J’ai un petit acte de survie douce.
Une hygiène mentale.
Mon outil de régulation.
La marche.
Lorsque je reste trop longtemps immobile,
Quelque chose se dérègle.
Les pensées s’accumulent.
Reviennent.
Se heurtent.
Le monde devient trop bruyant.
Alors je marche.
Un matin, mon téléphone sonne.
Une voix grave.
Lointaine.
Presque minérale.
Seules les pensées marchées valent quelque chose.
Je souris.
Friedrich ?
Un silence.
Puis un seul mot.
Marche.
La ligne se coupe.
Je glisse le téléphone dans ma poche.
Et j’avance.
Au bout de quelques minutes, le souffle retrouve son rythme.
Les pas aussi.
Puis les pensées.
J’aime l’ordre que la marche produit dans mon cerveau.
Les idées cessent de se poursuivre.
Elles prennent leur place.
Le monde aussi.
Je n’ai jamais eu l’impression que la pensée habitait uniquement la tête.
Elle circule dans les jambes.
Dans la respiration.
Dans le poids du corps qui rencontre le sol.
Certaines idées attendent un chemin.
Une montée.
Le vent.
Le silence.
Je reprends souvent les mêmes itinéraires.
Non par habitude.
Par confiance.
Le chemin n’a plus besoin de moi.
Je peux enfin prêter attention à ce qui vient.
C’est là que je reconnais le geste du dessin.
Je dessine comme je marche.
Sans connaître exactement la destination.
Une ligne appelle la suivante.
Comme un pas appelle un autre.
Je ne cherche pas à maîtriser le dessin.
Je lui donne simplement la possibilité d’avancer.
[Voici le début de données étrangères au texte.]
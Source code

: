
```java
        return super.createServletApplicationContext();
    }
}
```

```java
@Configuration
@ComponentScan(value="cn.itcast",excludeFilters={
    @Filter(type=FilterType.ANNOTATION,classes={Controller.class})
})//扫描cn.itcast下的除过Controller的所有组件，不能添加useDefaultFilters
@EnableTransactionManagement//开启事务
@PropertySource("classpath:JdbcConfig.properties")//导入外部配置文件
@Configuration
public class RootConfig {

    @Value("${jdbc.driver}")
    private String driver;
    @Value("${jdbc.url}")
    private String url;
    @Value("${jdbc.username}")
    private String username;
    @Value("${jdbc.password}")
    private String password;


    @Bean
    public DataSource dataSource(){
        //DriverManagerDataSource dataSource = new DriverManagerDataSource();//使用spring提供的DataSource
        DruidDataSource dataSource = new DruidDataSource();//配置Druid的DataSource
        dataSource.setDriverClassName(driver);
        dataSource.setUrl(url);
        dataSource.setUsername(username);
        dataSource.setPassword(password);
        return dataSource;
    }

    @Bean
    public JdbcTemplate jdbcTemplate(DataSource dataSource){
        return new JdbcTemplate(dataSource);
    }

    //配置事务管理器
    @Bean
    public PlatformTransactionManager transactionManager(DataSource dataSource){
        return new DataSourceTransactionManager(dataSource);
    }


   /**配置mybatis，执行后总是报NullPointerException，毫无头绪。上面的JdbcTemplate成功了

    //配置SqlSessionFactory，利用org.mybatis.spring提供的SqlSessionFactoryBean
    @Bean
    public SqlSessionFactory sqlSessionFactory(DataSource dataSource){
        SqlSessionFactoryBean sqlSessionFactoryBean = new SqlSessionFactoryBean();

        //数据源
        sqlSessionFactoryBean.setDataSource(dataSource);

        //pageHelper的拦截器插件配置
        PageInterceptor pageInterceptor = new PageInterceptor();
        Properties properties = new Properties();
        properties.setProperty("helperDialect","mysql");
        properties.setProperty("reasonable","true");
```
Peu à peu, une forme apparaît.
Elle ne répond pas à un projet.
Elle répond à un mouvement.
Je ferme parfois les yeux quelques secondes
avant de reprendre mon crayon.
J’écoute encore le rythme de la marche.
Il est toujours là.
Sous le silence.
Sous la main.
Chaque ligne est un pas qui a trouvé le papier.